[Data items]
***
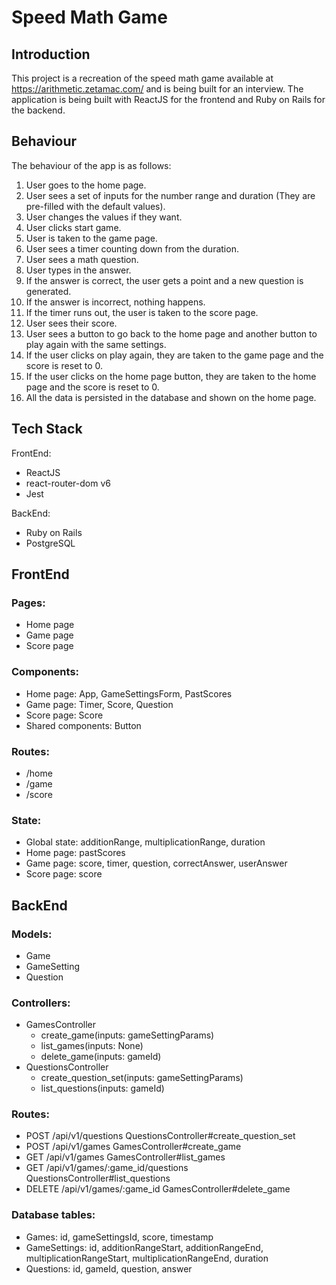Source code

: # Speed Math Game

## Introduction

This project is a recreation of the speed math game available at https://arithmetic.zetamac.com/ and is being built for an interview. The application is being built with ReactJS for the frontend and Ruby on Rails for the backend.

## Behaviour

The behaviour of the app is as follows:

1. User goes to the home page.
2. User sees a set of inputs for the number range and duration (They are pre-filled with the default values).
3. User changes the values if they want.
4. User clicks start game.
5. User is taken to the game page.
6. User sees a timer counting down from the duration.
7. User sees a math question.
8. User types in the answer.
9. If the answer is correct, the user gets a point and a new question is generated.
10. If the answer is incorrect, nothing happens.
11. If the timer runs out, the user is taken to the score page.
12. User sees their score.
13. User sees a button to go back to the home page and another button to play again with the same settings.
14. If the user clicks on play again, they are taken to the game page and the score is reset to 0.
15. If the user clicks on the home page button, they are taken to the home page and the score is reset to 0.
16. All the data is persisted in the database and shown on the home page.

## Tech Stack

FrontEnd:

-   ReactJS
-   react-router-dom v6
-   Jest

BackEnd:

-   Ruby on Rails
-   PostgreSQL

## FrontEnd

### Pages:

-   Home page
-   Game page
-   Score page

### Components:

-   Home page: App, GameSettingsForm, PastScores
-   Game page: Timer, Score, Question
-   Score page: Score
-   Shared components: Button

### Routes:

-   /home
-   /game
-   /score

### State:

-   Global state: additionRange, multiplicationRange, duration
-   Home page: pastScores
-   Game page: score, timer, question, correctAnswer, userAnswer
-   Score page: score

## BackEnd

### Models:

-   Game
-   GameSetting
-   Question

### Controllers:

-   GamesController
    -   create_game(inputs: gameSettingParams)
    -   list_games(inputs: None)
    -   delete_game(inputs: gameId)
-   QuestionsController
    -   create_question_set(inputs: gameSettingParams)
    -   list_questions(inputs: gameId)

### Routes:

-   POST /api/v1/questions QuestionsController#create_question_set
-   POST /api/v1/games GamesController#create_game
-   GET /api/v1/games GamesController#list_games
-   GET /api/v1/games/:game_id/questions QuestionsController#list_questions
-   DELETE /api/v1/games/:game_id GamesController#delete_game

### Database tables:

-   Games: id, gameSettingsId, score, timestamp
-   GameSettings: id, additionRangeStart, additionRangeEnd, multiplicationRangeStart, multiplicationRangeEnd, duration
-   Questions: id, gameId, question, answer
***
Transcribe each entry exactly, pictures excluded.

● WRITTEN SOLUTION:
Source code

: # Speed Math Game

## Introduction

This project is a recreation of the speed math game available at https://arithmetic.zetamac.com/ and is being built for an interview. The application is being built with ReactJS for the frontend and Ruby on Rails for the backend.

## Behaviour

The behaviour of the app is as follows:

1. User goes to the home page.
2. User sees a set of inputs for the number range and duration (They are pre-filled with the default values).
3. User changes the values if they want.
4. User clicks start game.
5. User is taken to the game page.
6. User sees a timer counting down from the duration.
7. User sees a math question.
8. User types in the answer.
9. If the answer is correct, the user gets a point and a new question is generated.
10. If the answer is incorrect, nothing happens.
11. If the timer runs out, the user is taken to the score page.
12. User sees their score.
13. User sees a button to go back to the home page and another button to play again with the same settings.
14. If the user clicks on play again, they are taken to the game page and the score is reset to 0.
15. If the user clicks on the home page button, they are taken to the home page and the score is reset to 0.
16. All the data is persisted in the database and shown on the home page.

## Tech Stack

FrontEnd:

-   ReactJS
-   react-router-dom v6
-   Jest

BackEnd:

-   Ruby on Rails
-   PostgreSQL

## FrontEnd

### Pages:

-   Home page
-   Game page
-   Score page

### Components:

-   Home page: App, GameSettingsForm, PastScores
-   Game page: Timer, Score, Question
-   Score page: Score
-   Shared components: Button

### Routes:

-   /home
-   /game
-   /score

### State:

-   Global state: additionRange, multiplicationRange, duration
-   Home page: pastScores
-   Game page: score, timer, question, correctAnswer, userAnswer
-   Score page: score

## BackEnd

### Models:

-   Game
-   GameSetting
-   Question

### Controllers:

-   GamesController
    -   create_game(inputs: gameSettingParams)
    -   list_games(inputs: None)
    -   delete_game(inputs: gameId)
-   QuestionsController
    -   create_question_set(inputs: gameSettingParams)
    -   list_questions(inputs: gameId)

### Routes:

-   POST /api/v1/questions QuestionsController#create_question_set
-   POST /api/v1/games GamesController#create_game
-   GET /api/v1/games GamesController#list_games
-   GET /api/v1/games/:game_id/questions QuestionsController#list_questions
-   DELETE /api/v1/games/:game_id GamesController#delete_game

### Database tables:

-   Games: id, gameSettingsId, score, timestamp
-   GameSettings: id, additionRangeStart, additionRangeEnd, multiplicationRangeStart, multiplicationRangeEnd, duration
-   Questions: id, gameId, question, answer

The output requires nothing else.